With young readers diagnosed with anxiety in ever increasing numbers, this book offers a necessary mirror to many.

Young Raina is 9 when she throws up for the first time that she remembers, due to a stomach bug. Even a year later, when she is in fifth grade, she fears getting sick.

Raina begins having regular stomachaches that keep her home from school. She worries about sharing food with her friends and eating certain kinds of foods, afraid of getting sick or food poisoning.

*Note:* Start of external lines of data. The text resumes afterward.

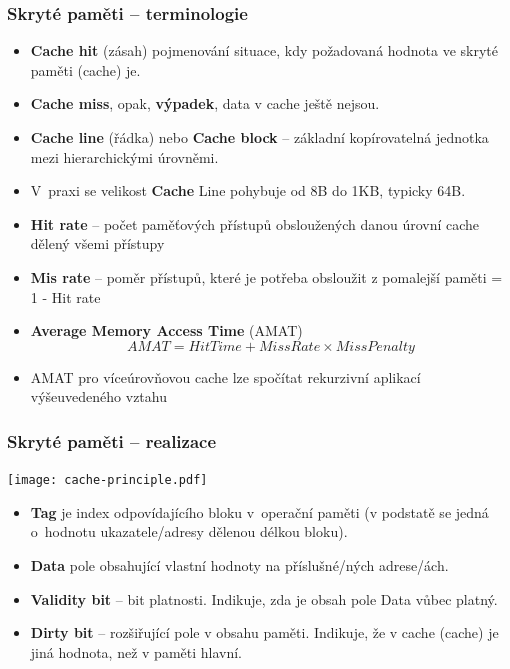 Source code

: \documentclass{beamer}
\begin{document}
\begin{frame}
\frametitle{Skryté paměti -- terminologie}

\begin{itemize}
\item \textbf{Cache hit} (zásah) pojmenování situace, kdy požadovaná hodnota ve skryté paměti (cache) je.
\item \textbf{Cache miss}, opak, \textbf{výpadek}, data v cache ještě nejsou.
\item \textbf{Cache line} (řádka) nebo \textbf{Cache block} – základní kopírovatelná jednotka mezi hierarchickými úrovněmi. 
\item V praxi se velikost \textbf{Cache} Line pohybuje od 8B do 1KB, typicky 64B.
\item \textbf{Hit rate} -- počet paměťových přístupů obsloužených danou úrovní cache dělený všemi přístupy
\item \textbf{Mis rate} -- poměr přístupů, které je potřeba obsloužit z pomalejší paměti = 1 - Hit rate
\item \textbf{Average Memory Access Time} (AMAT) $$AMAT = Hit Time + Miss Rate \times Miss Penalty$$
\item AMAT pro víceúrovňovou cache lze spočítat rekurzivní aplikací výšeuvedeného vztahu
\end{itemize}

\end{frame}

\begin{frame}
\frametitle{Skryté paměti -- realizace}
{
\centering

\texttt{[image: cache-principle.pdf]}

}
\vskip 2mm

\begin{itemize}
\item \textbf{Tag} je index odpovídajícího bloku v operační paměti (v podstatě se jedná o hodnotu ukazatele/adresy dělenou délkou bloku).
\item \textbf{Data} pole obsahující vlastní hodnoty na příslušné/ných adrese/ách.
\item \textbf{Validity bit} – bit platnosti. Indikuje, zda je obsah pole Data vůbec platný.  
\item \textbf{Dirty bit} – rozšiřující pole v obsahu paměti. Indikuje, že v cache (cache) je jiná hodnota, než v paměti hlavní.
\end{itemize}

\end{frame}
\end{document}
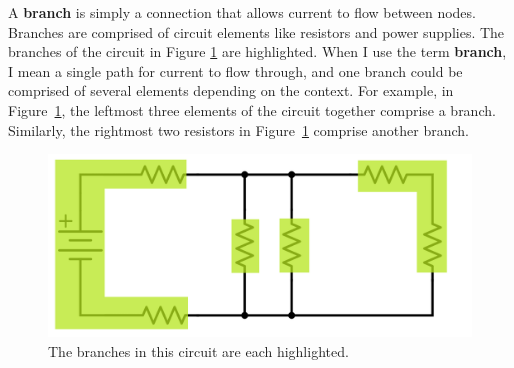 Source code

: \par
A \textbf{branch} is simply a connection that allows current to flow between nodes. Branches are comprised of circuit elements like resistors and power supplies. The branches of the circuit in Figure \ref{branchesHighlighted} are highlighted. When I use the term \textbf{branch}, I mean a single path for current to flow through, and one branch could be comprised of several elements depending on the context. For example, in Figure~\ref{branchesHighlighted}, the leftmost three elements of the circuit together comprise a branch. Similarly, the rightmost two resistors in Figure~\ref{branchesHighlighted} comprise another branch.
\begin{figure}[h!]
\centering
\includegraphics[width=13cm]{figures/branchesHighlighted.png}
\caption{The branches in this circuit are each highlighted.}
\label{branchesHighlighted}
\end{figure}

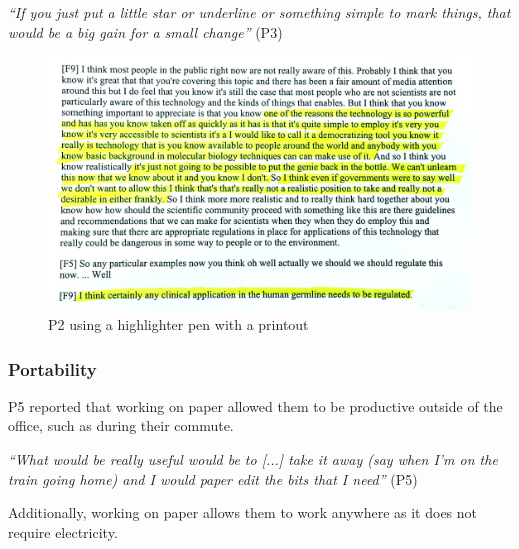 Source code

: \textit{``If you just put a little star or underline or something simple to
  mark things, that would be a big gain for a small change''} (P3)




\begin{figure}[t]
\centering
  \includegraphics[width=\columnwidth]{figs/highlighting-cropped.jpg}
  \caption{P2 using a highlighter pen with a printout}
  \label{fig:highlight}
\end{figure}

\subsubsection{Portability}

P5 reported that working on paper allowed them to be productive outside of
the office, such as during their commute.

\textit{``What would be really useful would be to [...] take it away (say when
  I'm on the train going home) and I would paper edit the bits that I need''}
(P5)

Additionally, working on paper allows them to work anywhere as it does not
require electricity.

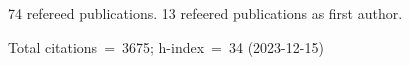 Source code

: 74 refereed publications. 13 refeered publications as first author.

Total citations~=~3675; h-index~=~34 (2023-12-15) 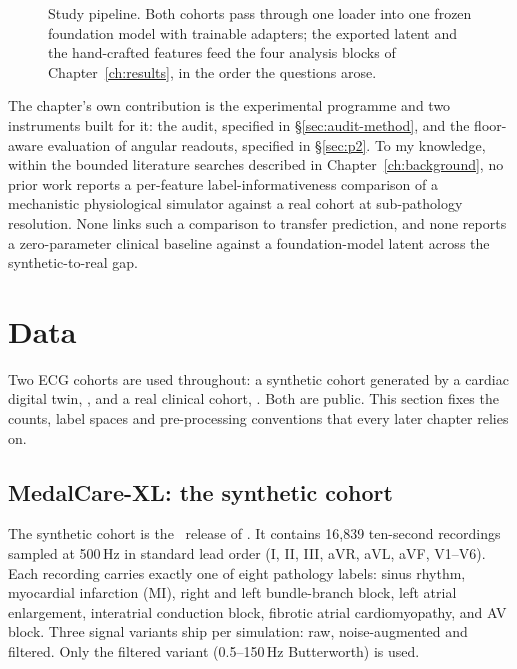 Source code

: \begin{figure}[tb]
\centering
\resizebox{\textwidth}{!}{}
\caption{Study pipeline. Both cohorts pass through one loader into one frozen foundation model with trainable adapters; the exported latent and the hand-crafted features feed the four analysis blocks of Chapter~\ref{ch:results}, in the order the questions arose.}
\label{fig:pipeline}
\end{figure}

The chapter's own contribution is the experimental programme and two instruments built for it: the audit, specified in \S\ref{sec:audit-method}, and the floor-aware evaluation of angular readouts, specified in \S\ref{sec:p2}. To my knowledge, within the bounded literature searches described in Chapter~\ref{ch:background}, no prior work reports a per-feature label-informativeness comparison of a mechanistic physiological simulator against a real cohort at sub-pathology resolution. None links such a comparison to transfer prediction, and none reports a zero-parameter clinical baseline against a foundation-model latent across the synthetic-to-real gap. 

\section{Data}
\label{sec:data}

Two ECG cohorts are used throughout: a synthetic cohort generated by a cardiac digital twin, \medalcare, and a real clinical cohort, \ptbxl. Both are public. This section fixes the counts, label spaces and pre-processing conventions that every later chapter relies on.

\subsection{MedalCare-XL: the synthetic cohort}
\label{sec:data-medalcare}

The synthetic cohort is the \medalcare\ release of \citet{gillette2023medalcare}. It contains 16,839 ten-second recordings sampled at 500\,Hz in standard lead order (I, II, III, aVR, aVL, aVF, V1--V6). Each recording carries exactly one of eight pathology labels: sinus rhythm, myocardial infarction (MI), right and left bundle-branch block, left atrial enlargement, interatrial conduction block, fibrotic atrial cardiomyopathy, and AV block. Three signal variants ship per simulation: raw, noise-augmented and filtered. Only the filtered variant (0.5--150\,Hz Butterworth) is used. 

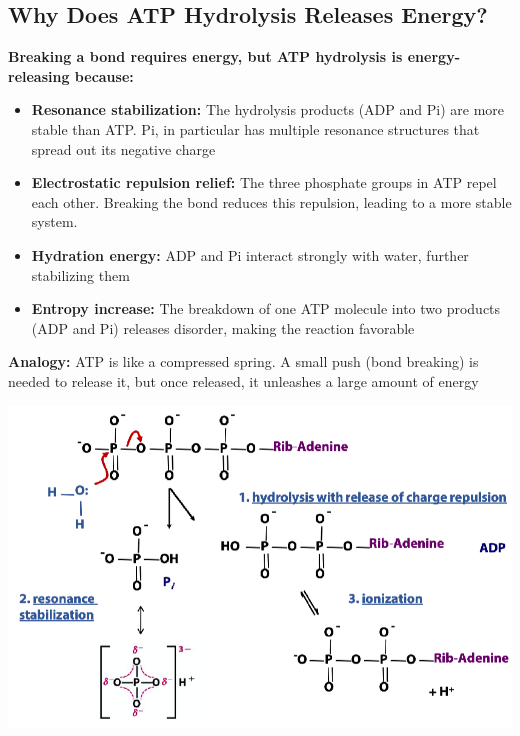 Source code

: \documentclass[10pt]{article}
\begin{document}
\subsection*{Why Does ATP Hydrolysis Releases Energy?}
\textbf{Breaking a bond requires energy, but ATP hydrolysis is energy-releasing because:}
\begin{itemize}
	\item \textbf{Resonance stabilization:} The hydrolysis products (ADP and Pi) are more stable than ATP.  Pi, in particular has multiple resonance structures that spread out its negative charge
    \item \textbf{Electrostatic repulsion relief:} The three phosphate groups in ATP repel each other.  Breaking the bond reduces this repulsion, leading to a more stable system.
    \item \textbf{Hydration energy:} ADP and Pi interact strongly with water, further stabilizing them
    \item \textbf{Entropy increase:}  The breakdown of one ATP molecule into two products (ADP and Pi) releases disorder, making the reaction favorable
\end{itemize}
\textbf{Analogy:} ATP is like a compressed spring.  A small push (bond breaking) is needed to release it, but once released, it unleashes a large amount of energy
\begin{center} 
	\includegraphics*[scale=0.6]{L2_7.png}
\end{center}
\end{document}
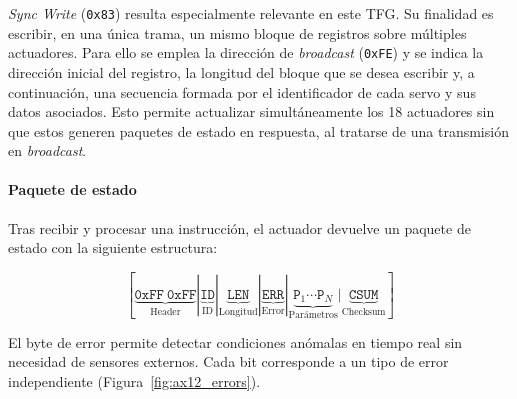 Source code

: \vspace{-0.5\baselineskip}

\textit{Sync Write} (\texttt{0x83}) resulta especialmente relevante en este
TFG. Su finalidad es escribir, en una única trama, un mismo bloque de
registros sobre múltiples actuadores. Para ello se emplea la dirección de
\textit{broadcast} (\texttt{0xFE}) y se indica la dirección inicial del
registro, la longitud del bloque que se desea escribir y, a continuación, una
secuencia formada por el identificador de cada servo y sus datos asociados.
Esto permite actualizar simultáneamente los 18 actuadores sin que estos generen
paquetes de estado en respuesta, al tratarse de una transmisión en
\textit{broadcast}.

\paragraph{Paquete de estado}

Tras recibir y procesar una instrucción, el actuador devuelve un paquete de estado con 
la siguiente estructura:

\begin{equation}
\label{eq:dynamixel_status}
[\underbrace{\texttt{0xFF}\ \texttt{0xFF}}_{\text{Header}} |
\underbrace{\texttt{ID}}_{\text{ID}} |
\underbrace{\texttt{LEN}}_{\text{Longitud}} |
\underbrace{\texttt{ERR}}_{\text{Error}} |
\underbrace{\texttt{P}_1 \cdots \texttt{P}_N}_{\text{Parámetros}} |
\underbrace{\texttt{CSUM}}_{\text{Checksum}}]
\end{equation}

El byte de error permite detectar condiciones anómalas en tiempo real sin necesidad de sensores externos. Cada bit corresponde a un tipo de error independiente (Figura~\ref{fig:ax12_errors}).

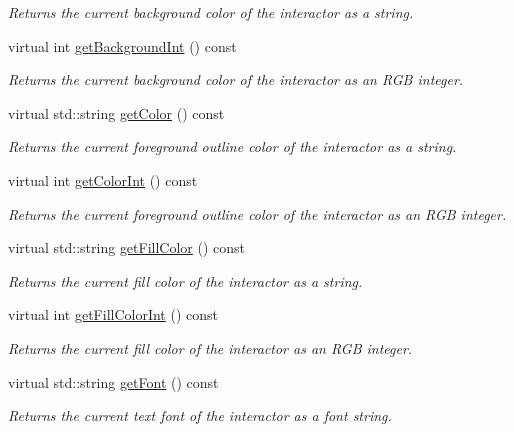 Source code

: \begin{DoxyCompactItemize}
\begin{DoxyCompactList}\small\item\em Returns the current background color of the interactor as a string. \end{DoxyCompactList}\item 
virtual int \mbox{\hyperlink{classGDrawingSurface_a9e827257a55cb8cf4d9de2ec6bcfd7a0}{get\+Background\+Int}} () const
\begin{DoxyCompactList}\small\item\em Returns the current background color of the interactor as an R\+GB integer. \end{DoxyCompactList}\item 
virtual std\+::string \mbox{\hyperlink{classGDrawingSurface_aa061dfa488c31e18549d64363c1d0e34}{get\+Color}} () const
\begin{DoxyCompactList}\small\item\em Returns the current foreground outline color of the interactor as a string. \end{DoxyCompactList}\item 
virtual int \mbox{\hyperlink{classGDrawingSurface_a9635c7af766cdc3417f346683fa0e6c1}{get\+Color\+Int}} () const
\begin{DoxyCompactList}\small\item\em Returns the current foreground outline color of the interactor as an R\+GB integer. \end{DoxyCompactList}\item 
virtual std\+::string \mbox{\hyperlink{classGDrawingSurface_a76f6964a11fde7c78e9751be184e1a3c}{get\+Fill\+Color}} () const
\begin{DoxyCompactList}\small\item\em Returns the current fill color of the interactor as a string. \end{DoxyCompactList}\item 
virtual int \mbox{\hyperlink{classGDrawingSurface_a88f4508d9271c4b5f5b5d6b780f223d0}{get\+Fill\+Color\+Int}} () const
\begin{DoxyCompactList}\small\item\em Returns the current fill color of the interactor as an R\+GB integer. \end{DoxyCompactList}\item 
virtual std\+::string \mbox{\hyperlink{classGDrawingSurface_a894a5502900794eeb27d084c21f1d77d}{get\+Font}} () const
\begin{DoxyCompactList}\small\item\em Returns the current text font of the interactor as a font string. \end{DoxyCompactList}\item 

\end{DoxyCompactItemize}
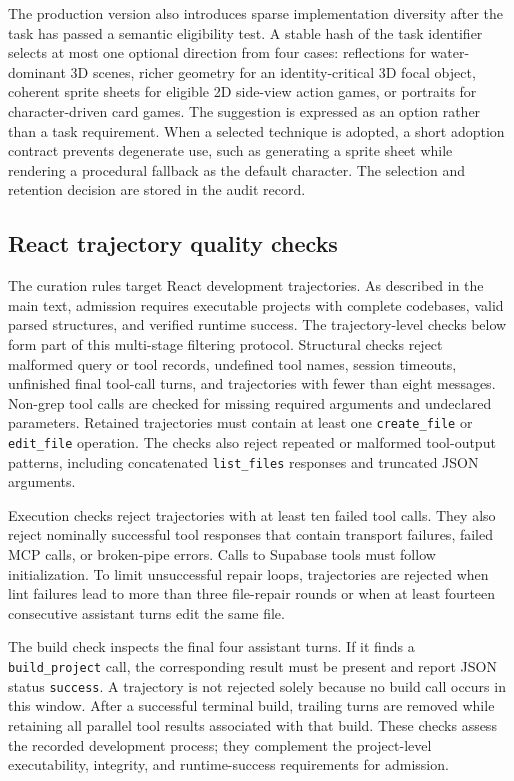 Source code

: \documentclass{article}
\begin{document}
The production version also introduces sparse implementation diversity after the task has passed a semantic eligibility test. A stable hash of the task identifier selects at most one optional direction from four cases: reflections for water-dominant 3D scenes, richer geometry for an identity-critical 3D focal object, coherent sprite sheets for eligible 2D side-view action games, or portraits for character-driven card games. The suggestion is expressed as an option rather than a task requirement. When a selected technique is adopted, a short adoption contract prevents degenerate use, such as generating a sprite sheet while rendering a procedural fallback as the default character. The selection and retention decision are stored in the audit record.

\subsection{React trajectory quality checks}
\label{app:react_quality_checks}

The curation rules target React development trajectories. As described in the main text, admission requires executable projects with complete codebases, valid parsed structures, and verified runtime success. The trajectory-level checks below form part of this multi-stage filtering protocol. Structural checks reject malformed query or tool records, undefined tool names, session timeouts, unfinished final tool-call turns, and trajectories with fewer than eight messages. Non-grep tool calls are checked for missing required arguments and undeclared parameters. Retained trajectories must contain at least one \texttt{create\_file} or \texttt{edit\_file} operation. The checks also reject repeated or malformed tool-output patterns, including concatenated \texttt{list\_files} responses and truncated JSON arguments.

Execution checks reject trajectories with at least ten failed tool calls. They also reject nominally successful tool responses that contain transport failures, failed MCP calls, or broken-pipe errors. Calls to Supabase tools must follow initialization. To limit unsuccessful repair loops, trajectories are rejected when lint failures lead to more than three file-repair rounds or when at least fourteen consecutive assistant turns edit the same file.

The build check inspects the final four assistant turns. If it finds a \texttt{build\_project} call, the corresponding result must be present and report JSON status \texttt{success}. A trajectory is not rejected solely because no build call occurs in this window. After a successful terminal build, trailing turns are removed while retaining all parallel tool results associated with that build. These checks assess the recorded development process; they complement the project-level executability, integrity, and runtime-success requirements for admission.
\end{document}

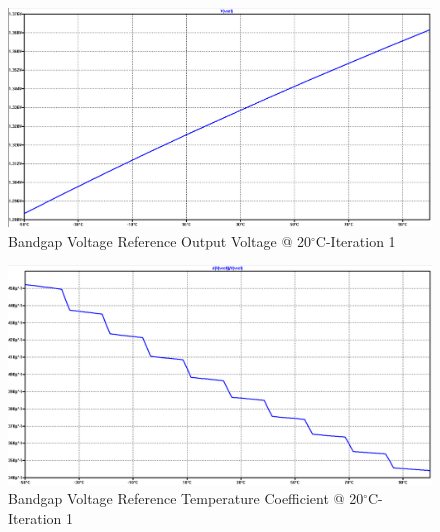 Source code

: \documentclass[conference]{IEEEtran}
\begin{document}
\begin{figure}[!htbp]
  	\centering
  	\includegraphics[scale=0.35]{images/appendix/bg1-vref.png}
  	\caption[output-z-meas]{Bandgap Voltage Reference Output Voltage @ 20$^{\circ}$C-Iteration 1}
  	\label{fig:bg1-vref}
	\end{figure}
\begin{figure}[!htbp]
  	\centering
  	\includegraphics[scale=0.35]{images/appendix/bg1-tempco.png}
  	\caption[output-z-meas]{Bandgap Voltage Reference Temperature Coefficient @ 20$^{\circ}$C-Iteration 1}
  	\label{fig:bg1-tempco}
	\end{figure}
\end{document}
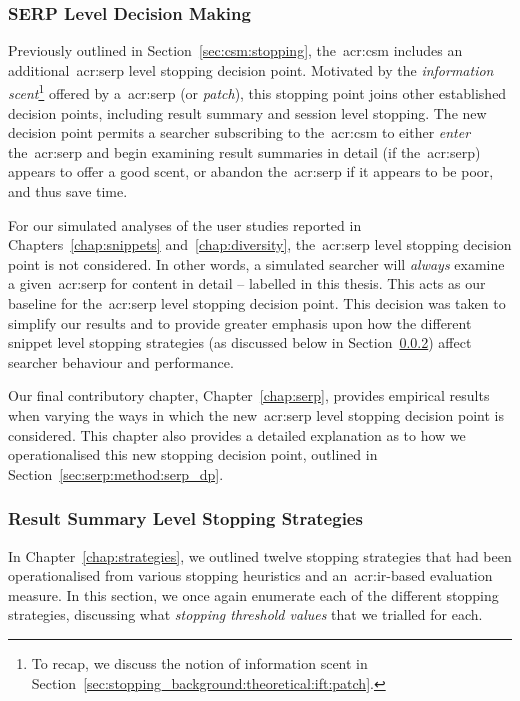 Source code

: \vspace*{-2mm}
\subsubsection{SERP Level Decision Making}\label{sec:method:simulation:grounding:serp}
Previously outlined in Section~\ref{sec:csm:stopping}, the~\gls{acr:csm} includes an additional~\gls{acr:serp} level stopping decision point. Motivated by the \emph{information scent}\footnote{To recap, we discuss the notion of information scent in Section~\ref{sec:stopping_background:theoretical:ift:patch}.} offered by a~\gls{acr:serp} (or \emph{patch}), this stopping point joins other established decision points, including result summary and session level stopping. The new decision point permits a searcher subscribing to the~\gls{acr:csm} to either \emph{enter} the~\gls{acr:serp} and begin examining result summaries in detail (if the~\gls{acr:serp}) appears to offer a good scent, or abandon the~\gls{acr:serp} if it appears to be poor, and thus save time.

For our simulated analyses of the user studies reported in Chapters~\ref{chap:snippets} and~\ref{chap:diversity}, the~\gls{acr:serp} level stopping decision point is not considered. In other words, a simulated searcher will \emph{always} examine a given~\gls{acr:serp} for content in detail -- labelled  in this thesis. This acts as our baseline for the~\gls{acr:serp} level stopping decision point. This decision was taken to simplify our results and to provide greater emphasis upon how the different snippet level stopping strategies (as discussed below in Section~\ref{sec:method:simulation:grounding:stopping}) affect searcher behaviour and performance.

Our final contributory chapter, Chapter~\ref{chap:serp}, provides empirical results when varying the ways in which the new~\gls{acr:serp} level stopping decision point is considered. This chapter also provides a detailed explanation as to how we operationalised this new stopping decision point, outlined in Section~\ref{sec:serp:method:serp_dp}.

\subsubsection{Result Summary Level Stopping Strategies}\label{sec:method:simulation:grounding:stopping}
In Chapter~\ref{chap:strategies}, we outlined twelve stopping strategies that had been operationalised from various stopping heuristics and an~\gls{acr:ir}-based evaluation measure. In this section, we once again enumerate each of the different stopping strategies, discussing what \emph{stopping threshold values} that we trialled for each.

Raina’s mother enrolls her in therapy. At first Raina isn’t sure about seeing a therapist, but over time she develops healthy coping mechanisms to deal with her stress and anxiety. Her therapist helps her learn to ground herself and relax, and in turn she teaches her classmates for a school project. Amping up the green, wavy lines to evoke Raina’s nausea, Telgemeier brilliantly produces extremely accurate visual representations of stress and anxiety. Thought bubbles surround Raina in some panels, crowding her with anxious “what if”s, while in others her negative self-talk appears to be literally crushing her. Even as she copes with anxiety disorder and what is eventually diagnosed as mild irritable bowel syndrome, she experiences the typical stresses of school life, going from cheer to panic in the blink of an eye. Raina is white, and her classmates are diverse; one best friend is Korean American.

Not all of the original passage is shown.